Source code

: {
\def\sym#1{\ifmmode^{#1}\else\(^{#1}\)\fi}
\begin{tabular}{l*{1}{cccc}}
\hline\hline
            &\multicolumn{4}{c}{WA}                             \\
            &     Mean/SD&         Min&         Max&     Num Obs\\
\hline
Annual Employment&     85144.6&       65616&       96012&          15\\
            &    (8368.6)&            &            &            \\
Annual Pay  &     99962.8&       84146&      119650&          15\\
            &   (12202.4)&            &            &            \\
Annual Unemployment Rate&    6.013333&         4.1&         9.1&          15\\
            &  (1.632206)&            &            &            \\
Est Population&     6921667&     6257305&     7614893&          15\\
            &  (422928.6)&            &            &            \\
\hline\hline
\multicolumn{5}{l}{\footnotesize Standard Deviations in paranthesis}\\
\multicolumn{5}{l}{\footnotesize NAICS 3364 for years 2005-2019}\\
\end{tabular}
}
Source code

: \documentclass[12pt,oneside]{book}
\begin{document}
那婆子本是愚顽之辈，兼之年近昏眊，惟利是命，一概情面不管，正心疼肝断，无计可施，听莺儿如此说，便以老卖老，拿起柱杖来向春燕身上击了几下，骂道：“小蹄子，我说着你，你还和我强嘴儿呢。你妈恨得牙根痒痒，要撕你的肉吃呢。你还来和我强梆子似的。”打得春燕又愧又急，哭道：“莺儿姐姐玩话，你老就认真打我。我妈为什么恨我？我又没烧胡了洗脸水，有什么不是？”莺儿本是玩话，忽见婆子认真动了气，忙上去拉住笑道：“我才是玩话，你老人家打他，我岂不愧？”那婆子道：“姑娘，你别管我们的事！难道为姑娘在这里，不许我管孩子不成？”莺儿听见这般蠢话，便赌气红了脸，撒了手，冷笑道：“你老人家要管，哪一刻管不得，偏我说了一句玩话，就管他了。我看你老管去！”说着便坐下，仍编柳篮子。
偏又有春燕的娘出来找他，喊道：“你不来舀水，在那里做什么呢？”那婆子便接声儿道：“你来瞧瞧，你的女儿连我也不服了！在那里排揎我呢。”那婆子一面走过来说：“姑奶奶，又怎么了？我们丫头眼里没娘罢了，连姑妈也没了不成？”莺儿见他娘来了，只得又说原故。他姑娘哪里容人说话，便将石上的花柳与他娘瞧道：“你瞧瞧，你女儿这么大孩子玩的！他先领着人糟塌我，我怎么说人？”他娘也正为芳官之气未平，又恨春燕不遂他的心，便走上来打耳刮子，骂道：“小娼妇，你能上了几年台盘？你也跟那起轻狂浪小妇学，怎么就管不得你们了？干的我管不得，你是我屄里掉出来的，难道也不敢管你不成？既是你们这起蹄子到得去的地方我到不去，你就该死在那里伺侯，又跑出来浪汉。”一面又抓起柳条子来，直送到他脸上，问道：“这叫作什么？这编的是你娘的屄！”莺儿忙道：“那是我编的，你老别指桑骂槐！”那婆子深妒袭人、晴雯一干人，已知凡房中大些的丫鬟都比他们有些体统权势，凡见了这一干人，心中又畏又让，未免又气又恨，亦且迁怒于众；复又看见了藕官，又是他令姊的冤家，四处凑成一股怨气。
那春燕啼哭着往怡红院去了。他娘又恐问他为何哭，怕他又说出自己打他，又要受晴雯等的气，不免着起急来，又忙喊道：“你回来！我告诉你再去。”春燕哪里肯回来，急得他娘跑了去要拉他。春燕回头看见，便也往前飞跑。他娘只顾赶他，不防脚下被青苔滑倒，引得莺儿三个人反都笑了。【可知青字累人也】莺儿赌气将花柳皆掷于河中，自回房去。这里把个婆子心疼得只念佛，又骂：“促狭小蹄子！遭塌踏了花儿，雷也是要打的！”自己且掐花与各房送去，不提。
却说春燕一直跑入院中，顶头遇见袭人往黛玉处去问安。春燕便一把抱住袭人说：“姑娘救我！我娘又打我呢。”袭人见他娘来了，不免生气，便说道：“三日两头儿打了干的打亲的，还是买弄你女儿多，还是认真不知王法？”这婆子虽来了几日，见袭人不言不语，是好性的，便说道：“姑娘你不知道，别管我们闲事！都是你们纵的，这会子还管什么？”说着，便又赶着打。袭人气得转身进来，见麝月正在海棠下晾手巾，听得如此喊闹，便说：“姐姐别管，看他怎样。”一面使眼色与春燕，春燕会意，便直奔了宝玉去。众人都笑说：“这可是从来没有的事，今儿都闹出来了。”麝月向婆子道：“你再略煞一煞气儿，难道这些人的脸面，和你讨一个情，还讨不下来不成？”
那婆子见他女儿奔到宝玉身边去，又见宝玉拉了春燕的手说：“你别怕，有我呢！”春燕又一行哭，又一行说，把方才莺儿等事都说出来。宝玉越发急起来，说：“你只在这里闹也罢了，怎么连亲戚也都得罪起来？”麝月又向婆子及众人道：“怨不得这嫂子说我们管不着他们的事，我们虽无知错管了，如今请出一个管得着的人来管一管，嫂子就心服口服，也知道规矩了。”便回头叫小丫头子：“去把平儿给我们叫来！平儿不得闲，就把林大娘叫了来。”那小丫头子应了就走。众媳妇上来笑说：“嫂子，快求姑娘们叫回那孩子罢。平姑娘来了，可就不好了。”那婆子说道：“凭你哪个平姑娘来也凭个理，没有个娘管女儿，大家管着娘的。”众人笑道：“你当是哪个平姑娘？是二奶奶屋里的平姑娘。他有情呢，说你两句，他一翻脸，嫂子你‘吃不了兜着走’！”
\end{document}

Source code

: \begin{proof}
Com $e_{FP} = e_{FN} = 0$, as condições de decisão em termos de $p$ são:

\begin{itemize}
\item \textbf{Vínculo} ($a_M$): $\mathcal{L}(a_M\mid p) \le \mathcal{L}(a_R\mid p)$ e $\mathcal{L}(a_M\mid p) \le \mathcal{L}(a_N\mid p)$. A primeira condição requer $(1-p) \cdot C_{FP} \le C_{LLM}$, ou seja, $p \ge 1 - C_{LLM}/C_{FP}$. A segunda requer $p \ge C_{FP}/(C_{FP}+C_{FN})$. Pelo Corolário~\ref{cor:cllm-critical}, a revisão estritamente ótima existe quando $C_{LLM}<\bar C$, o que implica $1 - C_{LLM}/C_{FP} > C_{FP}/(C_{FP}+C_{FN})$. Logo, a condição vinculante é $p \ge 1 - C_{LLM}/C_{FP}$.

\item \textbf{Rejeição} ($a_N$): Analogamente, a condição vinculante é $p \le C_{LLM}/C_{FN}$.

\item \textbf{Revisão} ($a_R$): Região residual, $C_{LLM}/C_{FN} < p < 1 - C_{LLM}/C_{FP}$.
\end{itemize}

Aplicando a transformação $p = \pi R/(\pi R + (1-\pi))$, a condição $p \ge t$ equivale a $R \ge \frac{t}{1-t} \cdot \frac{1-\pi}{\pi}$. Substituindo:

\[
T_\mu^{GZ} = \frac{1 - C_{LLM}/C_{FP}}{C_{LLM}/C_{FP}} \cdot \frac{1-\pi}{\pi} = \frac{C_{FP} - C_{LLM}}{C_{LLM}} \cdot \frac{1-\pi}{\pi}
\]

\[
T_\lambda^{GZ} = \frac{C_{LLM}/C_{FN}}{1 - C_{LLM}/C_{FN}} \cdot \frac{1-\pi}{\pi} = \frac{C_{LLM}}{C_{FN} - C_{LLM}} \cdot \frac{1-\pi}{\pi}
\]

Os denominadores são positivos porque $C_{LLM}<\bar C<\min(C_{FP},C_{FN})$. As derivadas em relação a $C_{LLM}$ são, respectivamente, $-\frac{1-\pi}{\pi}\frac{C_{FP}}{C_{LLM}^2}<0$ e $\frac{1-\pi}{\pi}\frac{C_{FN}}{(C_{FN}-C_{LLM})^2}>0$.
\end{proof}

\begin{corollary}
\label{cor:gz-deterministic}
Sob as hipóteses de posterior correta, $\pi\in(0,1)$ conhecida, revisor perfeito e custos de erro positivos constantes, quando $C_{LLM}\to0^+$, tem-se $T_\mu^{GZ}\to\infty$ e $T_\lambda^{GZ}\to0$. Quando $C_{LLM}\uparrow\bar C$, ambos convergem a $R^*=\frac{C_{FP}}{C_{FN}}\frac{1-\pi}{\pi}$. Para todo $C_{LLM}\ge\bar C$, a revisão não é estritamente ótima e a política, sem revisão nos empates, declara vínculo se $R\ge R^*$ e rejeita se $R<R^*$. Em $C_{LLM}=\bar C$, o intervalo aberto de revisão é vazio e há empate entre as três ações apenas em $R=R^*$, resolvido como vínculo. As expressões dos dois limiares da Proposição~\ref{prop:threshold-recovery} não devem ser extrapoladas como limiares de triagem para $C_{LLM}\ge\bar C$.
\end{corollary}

# # # # # # #

■ What to produce
Please determine how many lines of the records above include the word "estritamente", replying with a number alone.

■ Output for this task
2